■ Task prompt
Find the string "other" in the data, then copy every line where it is found.

Rendered images with source text
::::::::::

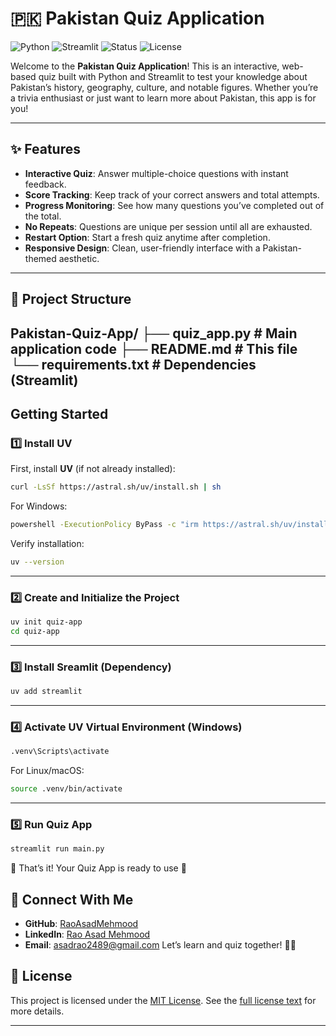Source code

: # 🇵🇰 Pakistan Quiz Application

![Python](https://img.shields.io/badge/Python-3.x-blue.svg) ![Streamlit](https://img.shields.io/badge/Streamlit-1.x-red.svg) ![Status](https://img.shields.io/badge/Status-Active-green.svg) ![License](https://img.shields.io/badge/License-MIT-yellow.svg)

Welcome to the **Pakistan Quiz Application**! This is an interactive, web-based quiz built with Python and Streamlit to test your knowledge about Pakistan’s history, geography, culture, and notable figures. Whether you’re a trivia enthusiast or just want to learn more about Pakistan, this app is for you!

---

## ✨ Features

- **Interactive Quiz**: Answer multiple-choice questions with instant feedback.
- **Score Tracking**: Keep track of your correct answers and total attempts.
- **Progress Monitoring**: See how many questions you’ve completed out of the total.
- **No Repeats**: Questions are unique per session until all are exhausted.
- **Restart Option**: Start a fresh quiz anytime after completion.
- **Responsive Design**: Clean, user-friendly interface with a Pakistan-themed aesthetic.

---

## 📂 Project Structure
Pakistan-Quiz-App/
├── quiz_app.py       # Main application code
├── README.md        # This file
└── requirements.txt # Dependencies (Streamlit)
---



## Getting Started

### 1️⃣ Install UV

First, install **UV** (if not already installed):

```sh
curl -LsSf https://astral.sh/uv/install.sh | sh
```

For Windows:

```sh
powershell -ExecutionPolicy ByPass -c "irm https://astral.sh/uv/install.ps1 | iex"
```

Verify installation:

```sh
uv --version
```

---

### 2️⃣ Create and Initialize the Project

```sh
uv init quiz-app
cd quiz-app
```

---

### 3️⃣ Install Sreamlit (Dependency)

```sh
uv add streamlit
```

---

### 4️⃣ Activate UV Virtual Environment (Windows)

```sh
.venv\Scripts\activate
```

For Linux/macOS:

```sh
source .venv/bin/activate
```

---

### 5️⃣ Run Quiz App

```sh
streamlit run main.py
```

🎉 That’s it! Your Quiz App is ready to use 🚀

## 📌 Connect With Me

- **GitHub**: [RaoAsadMehmood](https://github.com/RaoAsadMehmood)
- **LinkedIn**: [Rao Asad Mehmood](https://www.linkedin.com/in/rao-asad-mehmood/)
- **Email**: [asadrao2489@gmail.com](mailto:asadrao2489@gmail.com)
Let’s learn and quiz together! 🐍🔥

## 📝 License

This project is licensed under the [MIT License](LICENSE). See the [full license text](https://opensource.org/licenses/MIT) for more details.

---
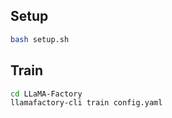 ## Setup
```bash
bash setup.sh
```

## Train
```bash
cd LLaMA-Factory
llamafactory-cli train config.yaml
```
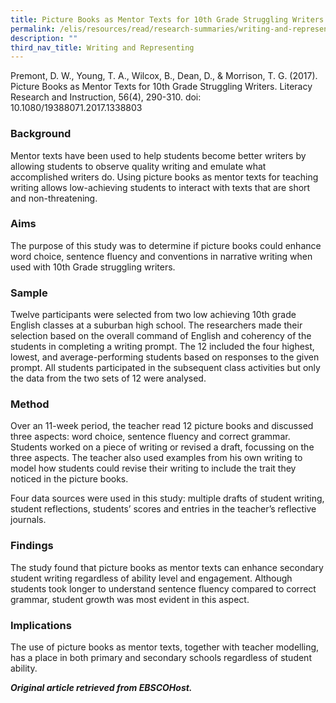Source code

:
 ```yaml
---
title: Picture Books as Mentor Texts for 10th Grade Struggling Writers
permalink: /elis/resources/read/research-summaries/writing-and-representing/picture-books-as-mentor-texts/
description: ""
third_nav_title: Writing and Representing
---
```

Premont, D. W., Young, T. A., Wilcox, B., Dean, D., & Morrison, T. G. (2017). Picture Books as Mentor Texts for 10th Grade Struggling Writers. Literacy Research and Instruction, 56(4), 290-310. doi: 10.1080/19388071.2017.1338803

### Background

Mentor texts have been used to help students become better writers by allowing students to observe quality writing and emulate what accomplished writers do. Using picture books as mentor texts for teaching writing allows low-achieving students to interact with texts that are short and non-threatening.

### Aims

The purpose of this study was to determine if picture books could enhance word choice, sentence fluency and conventions in narrative writing when used with 10th Grade struggling writers.

### Sample

Twelve participants were selected from two low achieving 10th grade English classes at a suburban high school. The researchers made their selection based on the overall command of English and coherency of the students in completing a writing prompt. The 12 included the four highest, lowest, and average-performing students based on responses to the given prompt. All students participated in the subsequent class activities but only the data from the two sets of 12 were analysed.

### Method

Over an 11-week period, the teacher read 12 picture books and discussed three aspects: word choice, sentence fluency and correct grammar. Students worked on a piece of writing or revised a draft, focussing on the three aspects. The teacher also used examples from his own writing to model how students could revise their writing to include the trait they noticed in the picture books.

Four data sources were used in this study: multiple drafts of student writing, student reflections, students’ scores and entries in the teacher’s reflective journals.

### Findings

The study found that picture books as mentor texts can enhance secondary student writing regardless of ability level and engagement. Although students took longer to understand sentence fluency compared to correct grammar, student growth was most evident in this aspect.

### Implications

The use of picture books as mentor texts, together with teacher modelling, has a place in both primary and secondary schools regardless of student ability.


_**Original article retrieved from EBSCOHost.**_  

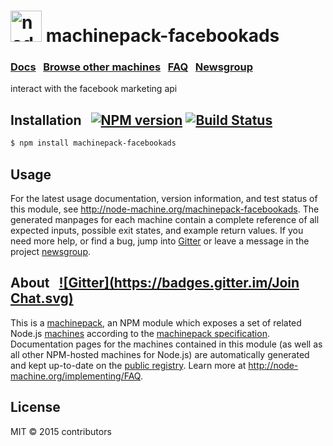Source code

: 
<h1>
  <a href="http://node-machine.org" title="Node-Machine public registry"><img alt="node-machine logo" title="Node-Machine Project" src="http://node-machine.org/images/machine-anthropomorph-for-white-bg.png" width="50" /></a>
  machinepack-facebookads
</h1>

### [Docs](http://node-machine.org/machinepack-facebookads) &nbsp; [Browse other machines](http://node-machine.org/machinepacks) &nbsp;  [FAQ](http://node-machine.org/implementing/FAQ)  &nbsp;  [Newsgroup](https://groups.google.com/forum/?hl=en#!forum/node-machine)

interact with the facebook marketing api


## Installation &nbsp; [![NPM version](https://badge.fury.io/js/machinepack-facebookads.svg)](http://badge.fury.io/js/machinepack-facebookads) [![Build Status](https://travis-ci.org/mikermcneil/machinepack-facebookads.png?branch=master)](https://travis-ci.org/mikermcneil/machinepack-facebookads)

```sh
$ npm install machinepack-facebookads
```

## Usage

For the latest usage documentation, version information, and test status of this module, see <a href="http://node-machine.org/machinepack-facebookads" title="interact with the facebook marketing api (for node.js)">http://node-machine.org/machinepack-facebookads</a>.  The generated manpages for each machine contain a complete reference of all expected inputs, possible exit states, and example return values.  If you need more help, or find a bug, jump into [Gitter](https://gitter.im/node-machine/general) or leave a message in the project [newsgroup](https://groups.google.com/forum/?hl=en#!forum/node-machine).

## About  &nbsp; [![Gitter](https://badges.gitter.im/Join Chat.svg)](https://gitter.im/node-machine/general?utm_source=badge&utm_medium=badge&utm_campaign=pr-badge&utm_content=badge)

This is a [machinepack](http://node-machine.org/machinepacks), an NPM module which exposes a set of related Node.js [machines](http://node-machine.org/spec/machine) according to the [machinepack specification](http://node-machine.org/spec/machinepack).
Documentation pages for the machines contained in this module (as well as all other NPM-hosted machines for Node.js) are automatically generated and kept up-to-date on the <a href="http://node-machine.org" title="Public machine registry for Node.js">public registry</a>.
Learn more at <a href="http://node-machine.org/implementing/FAQ" title="Machine Project FAQ (for implementors)">http://node-machine.org/implementing/FAQ</a>.

## License

MIT &copy; 2015 contributors
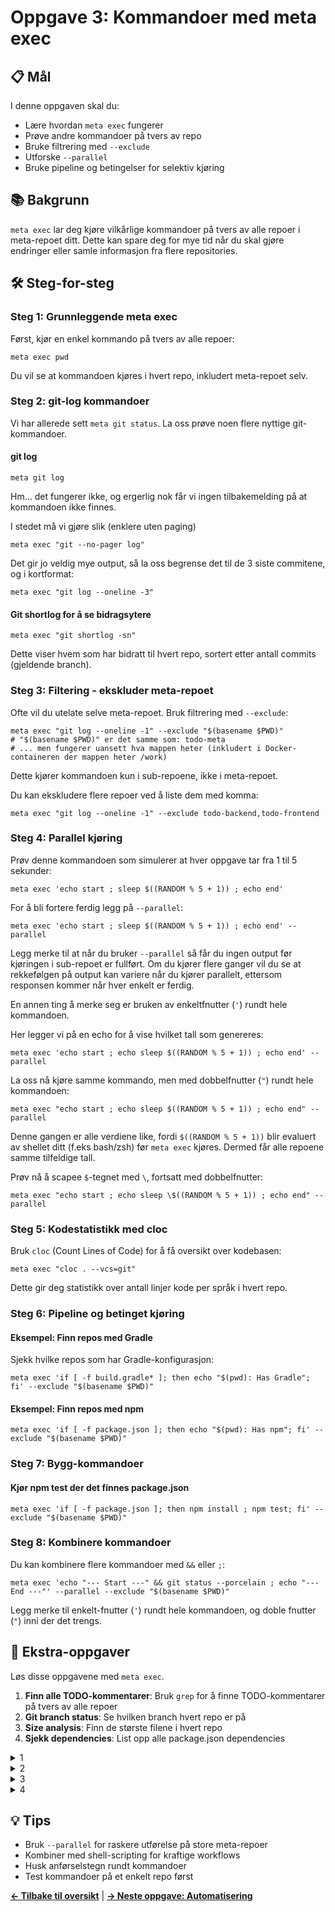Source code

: # Oppgave 3: Kommandoer med meta exec

## 📋 Mål

I denne oppgaven skal du:
- Lære hvordan `meta exec` fungerer
- Prøve andre kommandoer på tvers av repo
- Bruke filtrering med `--exclude`
- Utforske `--parallel` 
- Bruke pipeline og betingelser for selektiv kjøring

## 📚 Bakgrunn

`meta exec` lar deg kjøre vilkårlige kommandoer på tvers av alle repoer i meta-repoet ditt. Dette kan spare deg for mye tid når du skal gjøre endringer eller samle informasjon fra flere repositories.

## 🛠 Steg-for-steg

### Steg 1: Grunnleggende meta exec

Først, kjør en enkel kommando på tvers av alle repoer:

```shell
meta exec pwd
```
Du vil se at kommandoen kjøres i hvert repo, inkludert meta-repoet selv.

### Steg 2: git-log kommandoer

Vi har allerede sett `meta git status`. La oss prøve noen flere nyttige git-kommandoer.

#### git log

```shell
meta git log
```
Hm... det fungerer ikke, og ergerlig nok får vi ingen tilbakemelding på at kommandoen ikke finnes.

I stedet må vi gjøre slik (enklere uten paging)
```shell
meta exec "git --no-pager log"
```
Det gir jo veldig mye output, så la oss begrense det til de 3 siste commitene, og i kortformat:
```shell
meta exec "git log --oneline -3"
```

#### Git shortlog for å se bidragsytere

```shell
meta exec "git shortlog -sn"
```
Dette viser hvem som har bidratt til hvert repo, sortert etter antall commits (gjeldende branch).

### Steg 3: Filtering - ekskluder meta-repoet

Ofte vil du utelate selve meta-repoet. Bruk filtrering med `--exclude`:

```shell
meta exec "git log --oneline -1" --exclude "$(basename $PWD)" 
# "$(basename $PWD)" er det samme som: todo-meta
# ... men fungerer uansett hva mappen heter (inkludert i Docker-containeren der mappen heter /work)
```
Dette kjører kommandoen kun i sub-repoene, ikke i meta-repoet.

Du kan ekskludere flere repoer ved å liste dem med komma:

```shell
meta exec "git log --oneline -1" --exclude todo-backend,todo-frontend
```

### Steg 4: Parallel kjøring

Prøv denne kommandoen som simulerer at hver oppgave tar fra 1 til 5 sekunder:
```shell
meta exec 'echo start ; sleep $((RANDOM % 5 + 1)) ; echo end'
```

For å bli fortere ferdig legg på `--parallel`:
```shell
meta exec 'echo start ; sleep $((RANDOM % 5 + 1)) ; echo end' --parallel
```
Legg merke til at når du bruker `--parallel` så får du ingen output før kjøringen i sub-repoet er fullført.
Om du kjører flere ganger vil du se at rekkefølgen på output kan variere når du kjører parallelt, ettersom responsen kommer når hver enkelt er ferdig.

En annen ting å merke seg er bruken av enkeltfnutter (`'`) rundt hele kommandoen. 

Her legger vi på en echo for å vise hvilket tall som genereres:

```shell
meta exec 'echo start ; echo sleep $((RANDOM % 5 + 1)) ; echo end' --parallel
```

La oss nå kjøre samme kommando, men med dobbelfnutter (`"`) rundt hele kommandoen:
```shell
meta exec "echo start ; echo sleep $((RANDOM % 5 + 1)) ; echo end" --parallel
```

Denne gangen er alle verdiene like, fordi `$((RANDOM % 5 + 1))` blir evaluert av shellet ditt (f.eks bash/zsh) før `meta exec` kjøres. 
Dermed får alle repoene samme tilfeldige tall.

Prøv nå å scapee `$`-tegnet med `\`, fortsatt med dobbelfnutter:
```shell
meta exec "echo start ; echo sleep \$((RANDOM % 5 + 1)) ; echo end" --parallel
```


### Steg 5: Kodestatistikk med cloc

Bruk `cloc` (Count Lines of Code) for å få oversikt over kodebasen:

```shell
meta exec "cloc . --vcs=git"
```


Dette gir deg statistikk over antall linjer kode per språk i hvert repo.

### Steg 6: Pipeline og betinget kjøring

#### Eksempel: Finn repos med Gradle

Sjekk hvilke repos som har Gradle-konfigurasjon:

```shell
meta exec 'if [ -f build.gradle* ]; then echo "$(pwd): Has Gradle"; fi' --exclude "$(basename $PWD)"
```

#### Eksempel: Finn repos med npm

```shell
meta exec 'if [ -f package.json ]; then echo "$(pwd): Has npm"; fi' --exclude "$(basename $PWD)"
```

### Steg 7: Bygg-kommandoer


#### Kjør npm test der det finnes package.json

```shell
meta exec 'if [ -f package.json ]; then npm install ; npm test; fi' --exclude "$(basename $PWD)"
```

### Steg 8: Kombinere kommandoer

Du kan kombinere flere kommandoer med `&&` eller `;`:

```shell
meta exec 'echo "--- Start ---" && git status --porcelain ; echo "--- End ---"' --parallel --exclude "$(basename $PWD)"
```
Legg merke til enkelt-fnutter (`'`) rundt hele kommandoen, og doble fnutter (`"`) inni der det trengs.

## 🎯 Ekstra-oppgaver

Løs disse oppgavene med `meta exec`.

1. **Finn alle TODO-kommentarer**: Bruk `grep` for å finne TODO-kommentarer på tvers av alle repoer
2. **Git branch status**: Se hvilken branch hvert repo er på
3. **Size analysis**: Finn de største filene i hvert repo
4. **Sjekk dependencies**: List opp alle package.json dependencies

<details markdown="1">
  <summary>1</summary>
<hr/>

```shell
meta exec 'git grep -n "TODO" || echo "No TODOs found"'"
```
Legg merke til bruken av `git grep` for å unngå filer som er i `.gitgnore`. `|| echo ...` hindrer at vi får en feilmelding når vi ikke finner noe.
<hr/>
</details>

<details markdown="1">
  <summary>2</summary>
<hr/>

```shell
meta exec 'git branch --show-current' --exclude "$(basename $PWD)"
```

<hr/>
</details>

<details markdown="1">
  <summary>3</summary>
<hr/>

```shell
meta exec 'du -ah . | sort -hr | head -5' --exclude "$(basename $PWD)"
```

<hr/>
</details>

<details markdown="1">
  <summary>4</summary>
<hr/>

```shell
meta exec 'if [ -f package.json ]; then echo "=== $(pwd) ===" && cat package.json | jq -r ".dependencies // {} | keys[]" 2>/dev/null || grep -o "\"[^\"]*\":" package.json | grep -v "devDependencies\|scripts\|name\|version"; fi' --exclude "$(basename $PWD)"
```

<hr/>
</details>

## 💡 Tips

- Bruk `--parallel` for raskere utførelse på store meta-repoer
- Kombiner med shell-scripting for kraftige workflows
- Husk anførselstegn rundt kommandoer
- Test kommandoer på et enkelt repo først

**[← Tilbake til oversikt](../)** | **[→ Neste oppgave: Automatisering](../04-automation/)**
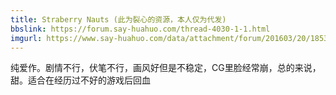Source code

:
 ```yaml
---
title: Straberry Nauts (此为裂心的资源，本人仅为代发)
bbslink: https://forum.say-huahuo.com/thread-4030-1-1.html
imgurl: https://www.say-huahuo.com/data/attachment/forum/201603/20/185350nuo5imua71kskyqh.png
---
```


纯爱作。剧情不行，伏笔不行，画风好但是不稳定，CG里脸经常崩，总的来说，甜。适合在经历过不好的游戏后回血<!--more-->
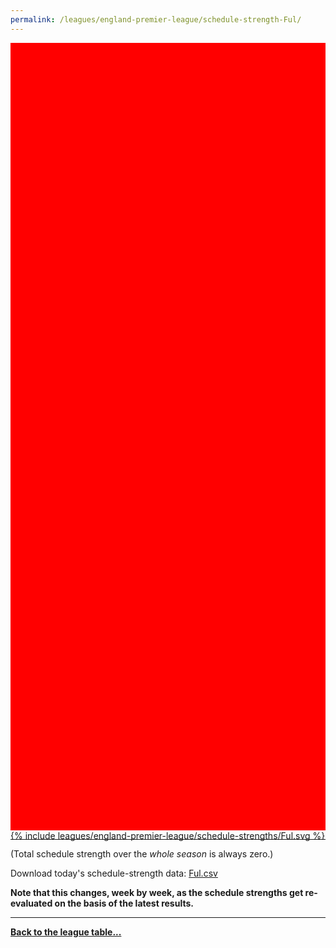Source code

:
 ```yaml
---
permalink: /leagues/england-premier-league/schedule-strength-Ful/
---
```


<style>
.svg-wrap {
    background-color:red;
    height:0;
    padding-top:250%; /* 350px/550px */
    position: relative;
}

svg {
    background-color: white;
    height: 100%;
    display:block;
    width: 100%;
    position: absolute;
    top:0;
    left:0;
}
</style>


<div class="svg-wrap">
{% include leagues/england-premier-league/schedule-strengths/Ful.svg %}
</div>

-----

(Total schedule strength over the *whole season* is always zero.)


Download today's schedule-strength data: [Ful.csv](/assets/leagues/england-premier-league/2023/schedule-strengths/Ful.csv)

**Note that this changes, week by week, as the schedule strengths get re-evaluated on the
basis of the latest results.**

-----

[**Back to the league table...**](/leagues/england-premier-league)


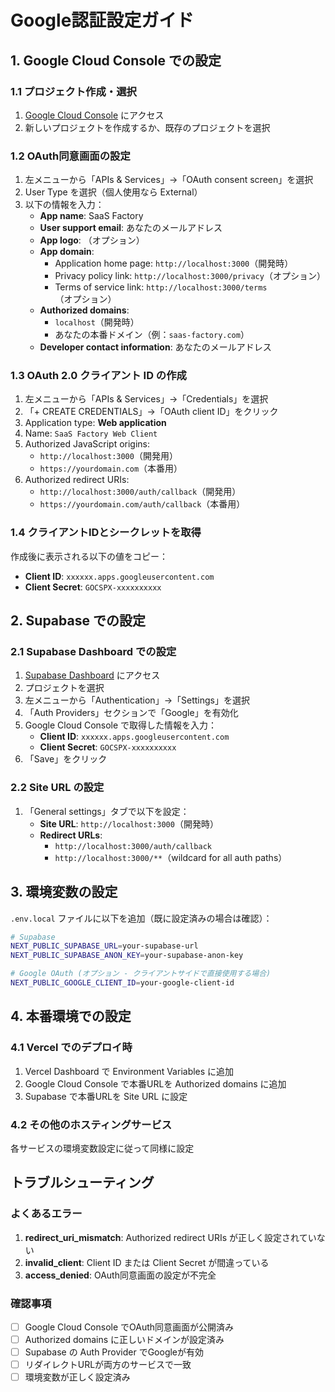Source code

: # Google認証設定ガイド

## 1. Google Cloud Console での設定

### 1.1 プロジェクト作成・選択
1. [Google Cloud Console](https://console.cloud.google.com/) にアクセス
2. 新しいプロジェクトを作成するか、既存のプロジェクトを選択

### 1.2 OAuth同意画面の設定
1. 左メニューから「APIs & Services」→「OAuth consent screen」を選択
2. User Type を選択（個人使用なら External）
3. 以下の情報を入力：
   - **App name**: SaaS Factory
   - **User support email**: あなたのメールアドレス
   - **App logo**: （オプション）
   - **App domain**: 
     - Application home page: `http://localhost:3000`（開発時）
     - Privacy policy link: `http://localhost:3000/privacy`（オプション）
     - Terms of service link: `http://localhost:3000/terms`（オプション）
   - **Authorized domains**: 
     - `localhost`（開発時）
     - あなたの本番ドメイン（例：`saas-factory.com`）
   - **Developer contact information**: あなたのメールアドレス

### 1.3 OAuth 2.0 クライアント ID の作成
1. 左メニューから「APIs & Services」→「Credentials」を選択
2. 「+ CREATE CREDENTIALS」→「OAuth client ID」をクリック
3. Application type: **Web application**
4. Name: `SaaS Factory Web Client`
5. Authorized JavaScript origins:
   - `http://localhost:3000`（開発用）
   - `https://yourdomain.com`（本番用）
6. Authorized redirect URIs:
   - `http://localhost:3000/auth/callback`（開発用）
   - `https://yourdomain.com/auth/callback`（本番用）

### 1.4 クライアントIDとシークレットを取得
作成後に表示される以下の値をコピー：
- **Client ID**: `xxxxxx.apps.googleusercontent.com`
- **Client Secret**: `GOCSPX-xxxxxxxxxx`

## 2. Supabase での設定

### 2.1 Supabase Dashboard での設定
1. [Supabase Dashboard](https://supabase.com/dashboard) にアクセス
2. プロジェクトを選択
3. 左メニューから「Authentication」→「Settings」を選択
4. 「Auth Providers」セクションで「Google」を有効化
5. Google Cloud Console で取得した情報を入力：
   - **Client ID**: `xxxxxx.apps.googleusercontent.com`
   - **Client Secret**: `GOCSPX-xxxxxxxxxx`
6. 「Save」をクリック

### 2.2 Site URL の設定
1. 「General settings」タブで以下を設定：
   - **Site URL**: `http://localhost:3000`（開発時）
   - **Redirect URLs**: 
     - `http://localhost:3000/auth/callback`
     - `http://localhost:3000/**`（wildcard for all auth paths）

## 3. 環境変数の設定

`.env.local` ファイルに以下を追加（既に設定済みの場合は確認）：

```bash
# Supabase
NEXT_PUBLIC_SUPABASE_URL=your-supabase-url
NEXT_PUBLIC_SUPABASE_ANON_KEY=your-supabase-anon-key

# Google OAuth (オプション - クライアントサイドで直接使用する場合)
NEXT_PUBLIC_GOOGLE_CLIENT_ID=your-google-client-id
```

## 4. 本番環境での設定

### 4.1 Vercel でのデプロイ時
1. Vercel Dashboard で Environment Variables に追加
2. Google Cloud Console で本番URLを Authorized domains に追加
3. Supabase で本番URLを Site URL に設定

### 4.2 その他のホスティングサービス
各サービスの環境変数設定に従って同様に設定

## トラブルシューティング

### よくあるエラー
1. **redirect_uri_mismatch**: Authorized redirect URIs が正しく設定されていない
2. **invalid_client**: Client ID または Client Secret が間違っている  
3. **access_denied**: OAuth同意画面の設定が不完全

### 確認事項
- [ ] Google Cloud Console でOAuth同意画面が公開済み
- [ ] Authorized domains に正しいドメインが設定済み
- [ ] Supabase の Auth Provider でGoogleが有効
- [ ] リダイレクトURLが両方のサービスで一致
- [ ] 環境変数が正しく設定済み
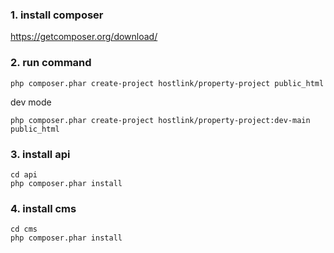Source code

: ### 1. install composer
https://getcomposer.org/download/

### 2. run command
```
php composer.phar create-project hostlink/property-project public_html
```

dev mode
```
php composer.phar create-project hostlink/property-project:dev-main public_html
```



### 3. install api
```
cd api
php composer.phar install
```


### 4. install cms
```
cd cms
php composer.phar install
```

::::::::::

■ Written answer
### [Docs](http://node-machine.org/machinepack-facebookads) &nbsp; [Browse other machines](http://node-machine.org/machinepacks) &nbsp;  [FAQ](http://node-machine.org/implementing/FAQ)  &nbsp;  [Newsgroup](https://groups.google.com/forum/?hl=en#!forum/node-machine)
Documentation pages for the machines contained in this module (as well as all other NPM-hosted machines for Node.js) are automatically generated and kept up-to-date on the <a href="http://node-machine.org" title="Public machine registry for Node.js">public registry</a>.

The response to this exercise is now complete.